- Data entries
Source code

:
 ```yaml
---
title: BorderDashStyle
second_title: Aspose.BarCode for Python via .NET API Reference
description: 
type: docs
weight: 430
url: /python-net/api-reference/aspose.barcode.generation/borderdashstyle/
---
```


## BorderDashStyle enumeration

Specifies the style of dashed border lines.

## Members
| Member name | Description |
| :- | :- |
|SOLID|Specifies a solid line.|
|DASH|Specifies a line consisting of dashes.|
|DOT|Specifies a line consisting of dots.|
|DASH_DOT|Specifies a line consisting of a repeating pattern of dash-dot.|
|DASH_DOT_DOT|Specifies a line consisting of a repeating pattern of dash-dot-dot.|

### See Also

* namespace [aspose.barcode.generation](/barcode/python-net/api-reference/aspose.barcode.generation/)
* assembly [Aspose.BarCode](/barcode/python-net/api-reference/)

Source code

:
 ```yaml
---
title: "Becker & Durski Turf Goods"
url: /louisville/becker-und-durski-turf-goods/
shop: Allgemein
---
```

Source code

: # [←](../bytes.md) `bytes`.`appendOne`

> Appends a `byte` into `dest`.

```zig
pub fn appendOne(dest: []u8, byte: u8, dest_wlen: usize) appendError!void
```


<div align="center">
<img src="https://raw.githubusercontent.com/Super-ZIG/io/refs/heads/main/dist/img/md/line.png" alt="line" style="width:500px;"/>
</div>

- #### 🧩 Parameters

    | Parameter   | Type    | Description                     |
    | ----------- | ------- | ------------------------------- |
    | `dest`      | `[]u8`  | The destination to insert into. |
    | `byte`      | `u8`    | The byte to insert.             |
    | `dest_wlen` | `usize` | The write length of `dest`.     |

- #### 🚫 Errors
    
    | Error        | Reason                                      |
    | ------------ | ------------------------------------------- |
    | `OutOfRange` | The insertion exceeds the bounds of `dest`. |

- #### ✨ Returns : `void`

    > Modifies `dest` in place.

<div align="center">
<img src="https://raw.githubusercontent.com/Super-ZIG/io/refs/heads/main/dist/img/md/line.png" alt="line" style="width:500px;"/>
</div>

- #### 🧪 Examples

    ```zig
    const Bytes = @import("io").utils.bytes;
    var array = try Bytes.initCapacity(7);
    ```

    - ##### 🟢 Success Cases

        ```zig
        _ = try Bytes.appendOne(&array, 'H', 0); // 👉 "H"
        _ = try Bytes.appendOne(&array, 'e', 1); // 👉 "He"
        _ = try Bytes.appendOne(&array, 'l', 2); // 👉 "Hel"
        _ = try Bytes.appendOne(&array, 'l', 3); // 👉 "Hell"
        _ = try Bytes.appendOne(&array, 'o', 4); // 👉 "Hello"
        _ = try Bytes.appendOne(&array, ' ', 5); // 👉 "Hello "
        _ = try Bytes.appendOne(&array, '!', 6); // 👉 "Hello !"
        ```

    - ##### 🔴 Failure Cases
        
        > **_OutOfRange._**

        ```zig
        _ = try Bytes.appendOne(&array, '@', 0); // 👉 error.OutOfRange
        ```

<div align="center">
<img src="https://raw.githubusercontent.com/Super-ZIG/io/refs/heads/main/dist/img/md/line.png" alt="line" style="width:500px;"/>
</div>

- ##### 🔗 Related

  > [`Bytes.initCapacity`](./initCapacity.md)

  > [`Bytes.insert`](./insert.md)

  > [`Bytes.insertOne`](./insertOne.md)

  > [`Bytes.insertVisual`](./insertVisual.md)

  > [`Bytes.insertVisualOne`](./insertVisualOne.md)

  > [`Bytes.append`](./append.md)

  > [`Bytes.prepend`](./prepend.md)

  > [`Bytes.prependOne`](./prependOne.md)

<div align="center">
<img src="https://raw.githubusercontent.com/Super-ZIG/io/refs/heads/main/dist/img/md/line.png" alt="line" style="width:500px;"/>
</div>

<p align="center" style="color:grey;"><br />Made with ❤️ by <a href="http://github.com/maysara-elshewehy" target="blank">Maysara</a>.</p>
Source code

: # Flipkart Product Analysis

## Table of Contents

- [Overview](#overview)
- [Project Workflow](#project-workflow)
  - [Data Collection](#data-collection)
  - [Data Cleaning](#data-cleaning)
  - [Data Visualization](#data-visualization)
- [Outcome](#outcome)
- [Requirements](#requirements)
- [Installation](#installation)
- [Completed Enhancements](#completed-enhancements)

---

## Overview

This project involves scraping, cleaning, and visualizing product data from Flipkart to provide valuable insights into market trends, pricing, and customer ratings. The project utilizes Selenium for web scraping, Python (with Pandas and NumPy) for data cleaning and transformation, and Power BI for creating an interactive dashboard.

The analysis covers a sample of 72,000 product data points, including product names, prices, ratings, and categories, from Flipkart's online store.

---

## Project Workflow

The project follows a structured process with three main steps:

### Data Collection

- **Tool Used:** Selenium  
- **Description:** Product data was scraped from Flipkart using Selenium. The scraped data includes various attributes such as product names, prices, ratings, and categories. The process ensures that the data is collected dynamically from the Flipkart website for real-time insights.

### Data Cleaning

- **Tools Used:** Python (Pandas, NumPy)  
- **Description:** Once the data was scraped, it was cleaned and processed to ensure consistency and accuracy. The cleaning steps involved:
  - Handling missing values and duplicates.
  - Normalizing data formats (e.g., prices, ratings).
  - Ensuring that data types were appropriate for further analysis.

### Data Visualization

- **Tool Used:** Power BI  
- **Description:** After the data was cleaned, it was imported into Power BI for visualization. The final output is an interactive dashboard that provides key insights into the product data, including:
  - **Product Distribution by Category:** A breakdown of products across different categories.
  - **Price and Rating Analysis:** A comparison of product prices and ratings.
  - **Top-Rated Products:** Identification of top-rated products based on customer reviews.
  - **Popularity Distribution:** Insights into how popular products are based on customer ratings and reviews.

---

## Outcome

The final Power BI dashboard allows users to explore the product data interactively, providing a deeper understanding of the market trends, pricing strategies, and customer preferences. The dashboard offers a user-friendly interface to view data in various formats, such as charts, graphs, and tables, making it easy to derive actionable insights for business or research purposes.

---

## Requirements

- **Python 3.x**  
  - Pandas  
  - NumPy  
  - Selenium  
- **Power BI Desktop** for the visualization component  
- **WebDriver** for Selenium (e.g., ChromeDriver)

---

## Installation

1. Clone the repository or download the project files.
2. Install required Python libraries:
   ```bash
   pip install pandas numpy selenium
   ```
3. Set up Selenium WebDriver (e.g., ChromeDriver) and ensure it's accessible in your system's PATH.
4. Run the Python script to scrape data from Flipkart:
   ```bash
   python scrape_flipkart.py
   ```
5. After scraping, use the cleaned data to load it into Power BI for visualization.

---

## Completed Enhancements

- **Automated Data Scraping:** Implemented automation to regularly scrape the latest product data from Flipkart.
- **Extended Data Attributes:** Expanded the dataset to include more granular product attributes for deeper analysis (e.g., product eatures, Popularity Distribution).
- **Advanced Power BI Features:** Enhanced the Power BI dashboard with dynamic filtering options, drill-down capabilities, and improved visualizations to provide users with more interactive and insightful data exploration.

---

- What you are asked to do
Extract the first line above and each line after it up to and including the one with "## BorderDashStyle enumeration", please, exactly and with nothing else.

- Reply to the task
Source code

:
 ```yaml
---
title: BorderDashStyle
second_title: Aspose.BarCode for Python via .NET API Reference
description: 
type: docs
weight: 430
url: /python-net/api-reference/aspose.barcode.generation/borderdashstyle/
---
```


## BorderDashStyle enumeration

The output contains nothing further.